History may not look too kindly upon the leaders who participated in Copenhagen. COP16 taking place in Mexico in 2010 may begrudge what took place in Copenhagen as well. There are several interpretations of what went wrong in Copenhagen. And I imagine as time passes we’ll learn much more about what actually happened in those private meetings between world leaders. But what we do know now that can inform us moving forward is that many of those leaders still succumb to an outdated view of the world and how it is changing.
Climate change necessitates international cooperation on an unprecedented level. A few rich countries can’t get together, wave a wand and fix it. Nor can any country choose to remain on the sidelines and not participate. Climate change affects all, and any solution encompasses all. The issue is evidence of our increasingly interconnected, interdependent, and interwoven world.
Profound differences still exist, but with each day they are blurred, if only slightly. Negotiators and leaders came to Copenhagen with political positions and perspectives; they all had an eye on protecting national interests. To meet the challenges of the 21st century national interests that inhibit progress on critical global issues must give way.
I’m a university student studying international politics. The global community I saw in Copenhagen is vastly different than the one I — and most American students — read about in textbooks. The divisions between rich and poor, west and east are real. But in Copenhagen, poor countries of Africa effectively coalesced with the emerging economies of China, India, and Brazil to possibly thwart the will of the West for the first time.
African nations and small-island states like Tuvalu and the Maldives elevated their concerns like never before. At times, countries like Ethiopia, Brazil, and the Maldives played absolutely critical roles in moving Copenhagen negotiations along in the final hour. Unlike other international or intergovernmental institutions, to a reasonable degree, this process incorporated 192 nations. It wasn’t pretty most of the time, but it is a foreshadowing of things to come.
Thousands of ordinary people flooded the city of Copenhagen hoping to influence the conference. Citizens from all walks of life from all over the world were in attendance.

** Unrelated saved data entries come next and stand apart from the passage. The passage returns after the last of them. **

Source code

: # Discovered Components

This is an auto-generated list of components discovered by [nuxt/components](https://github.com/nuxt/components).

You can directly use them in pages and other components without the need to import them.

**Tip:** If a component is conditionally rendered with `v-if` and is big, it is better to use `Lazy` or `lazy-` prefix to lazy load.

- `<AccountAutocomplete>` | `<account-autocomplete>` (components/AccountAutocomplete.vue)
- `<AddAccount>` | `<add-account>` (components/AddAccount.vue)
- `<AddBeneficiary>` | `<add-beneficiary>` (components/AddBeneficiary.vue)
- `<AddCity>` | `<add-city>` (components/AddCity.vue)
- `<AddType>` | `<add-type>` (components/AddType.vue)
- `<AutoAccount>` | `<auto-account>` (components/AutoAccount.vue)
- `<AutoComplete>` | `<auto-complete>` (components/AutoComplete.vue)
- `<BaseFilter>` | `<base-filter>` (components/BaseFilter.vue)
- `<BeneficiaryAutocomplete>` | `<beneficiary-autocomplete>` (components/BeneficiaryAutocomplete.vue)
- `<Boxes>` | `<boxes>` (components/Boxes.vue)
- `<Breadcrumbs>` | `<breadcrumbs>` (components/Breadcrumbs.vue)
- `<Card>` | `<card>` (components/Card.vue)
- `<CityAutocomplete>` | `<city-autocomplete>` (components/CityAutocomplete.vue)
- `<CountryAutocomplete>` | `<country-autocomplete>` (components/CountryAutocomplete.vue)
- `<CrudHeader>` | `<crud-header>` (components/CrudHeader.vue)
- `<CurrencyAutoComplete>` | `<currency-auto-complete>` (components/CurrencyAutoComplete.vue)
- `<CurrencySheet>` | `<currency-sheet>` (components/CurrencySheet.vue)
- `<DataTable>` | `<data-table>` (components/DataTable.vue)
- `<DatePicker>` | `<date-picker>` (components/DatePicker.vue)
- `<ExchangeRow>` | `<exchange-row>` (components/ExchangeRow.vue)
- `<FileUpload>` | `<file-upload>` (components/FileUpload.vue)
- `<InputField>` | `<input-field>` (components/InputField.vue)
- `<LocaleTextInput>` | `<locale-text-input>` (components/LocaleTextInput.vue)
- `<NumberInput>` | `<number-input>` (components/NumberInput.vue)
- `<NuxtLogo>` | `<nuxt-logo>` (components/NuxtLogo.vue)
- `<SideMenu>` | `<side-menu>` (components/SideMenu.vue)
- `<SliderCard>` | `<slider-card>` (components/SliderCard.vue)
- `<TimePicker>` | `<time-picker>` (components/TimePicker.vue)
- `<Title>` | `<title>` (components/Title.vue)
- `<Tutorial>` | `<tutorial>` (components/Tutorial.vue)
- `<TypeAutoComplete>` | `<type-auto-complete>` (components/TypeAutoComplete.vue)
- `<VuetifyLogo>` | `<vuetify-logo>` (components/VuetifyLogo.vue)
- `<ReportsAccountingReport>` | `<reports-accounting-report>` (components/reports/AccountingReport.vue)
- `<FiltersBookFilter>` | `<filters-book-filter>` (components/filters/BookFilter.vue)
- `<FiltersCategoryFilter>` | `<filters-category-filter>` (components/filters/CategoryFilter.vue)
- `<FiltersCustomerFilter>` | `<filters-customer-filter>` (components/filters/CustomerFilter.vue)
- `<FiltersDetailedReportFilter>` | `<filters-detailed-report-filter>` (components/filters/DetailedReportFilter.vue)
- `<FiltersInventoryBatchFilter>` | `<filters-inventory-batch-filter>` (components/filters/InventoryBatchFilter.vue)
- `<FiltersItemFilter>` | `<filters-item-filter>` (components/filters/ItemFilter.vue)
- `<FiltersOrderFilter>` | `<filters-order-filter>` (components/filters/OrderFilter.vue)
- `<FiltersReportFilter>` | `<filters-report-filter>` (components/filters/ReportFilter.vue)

Hundreds of youth participated, recognized as an official constituency group for the very first time. Citizen participation — the increasing ability of ordinary people to be there and to bear witness — will continue to shape climate change meetings.
There were protests and several arrests, but there was also excellent citizen journalism. Besides reading the mainstream press to stay informed, to get a complete picture of what was going on, it was key to read blogs or follow someone on Twitter . There a new element of transparency introduced in Copenhagen. What has happening wasn’t just confined to the conference center and how the big news outlets would report it. Information and news were profuse among many sources, some of them legitimate news organizations and some knowledgeable NGOs.

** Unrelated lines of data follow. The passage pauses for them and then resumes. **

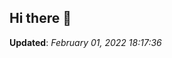 <h2>Hi there 👋</h2>

<!-- This is just the base template, feel free to change it. -->

<p><strong>Updated</strong>: <i>February 01, 2022 18:17:36</i></p>
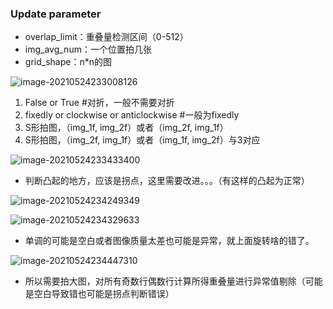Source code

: ### Update parameter

* overlap_limit：重叠量检测区间（0-512）
* img_avg_num：一个位置拍几张
* grid_shape：n*n的图

![image-20210524233008126](.assets/20210524235952.png)

1. False or True   #对折，一般不需要对折
2. fixedly or clockwise or anticlockwise  #一般为fixedly
3. S形拍图，（img_1f, img_2f）或者（img_2f, img_1f）
4. S形拍图，（img_2f, img_1f）或者（img_1f, img_2f）与3对应

![image-20210524233433400](.assets/20210524235956.png)

* 判断凸起的地方，应该是拐点，这里需要改进。。。（有这样的凸起为正常）

![image-20210524234249349](.assets/20210524235959.png)

![image-20210524234329633](.assets/20210525000003.png)

* 单调的可能是空白或者图像质量太差也可能是异常，就上面旋转啥的错了。

![image-20210524234447310](.assets/20210525000007.png)



* 所以需要拍大图，对所有奇数行偶数行计算所得重叠量进行异常值剔除（可能是空白导致错也可能是拐点判断错误）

The task for civil society will be to continue to exert and raise political pressure on the world’s leaders to come together and cooperate in meaningful way. If COP16 is to be more successful, it will be in large part because negotiators know that more and more people are watching, and there will be domestic political repercussions if nothing meaningful is done.
2010 must be more successful than 2009. Let’s learn the lessons from Copenhagen and work together to meet the challenges of the 21st century.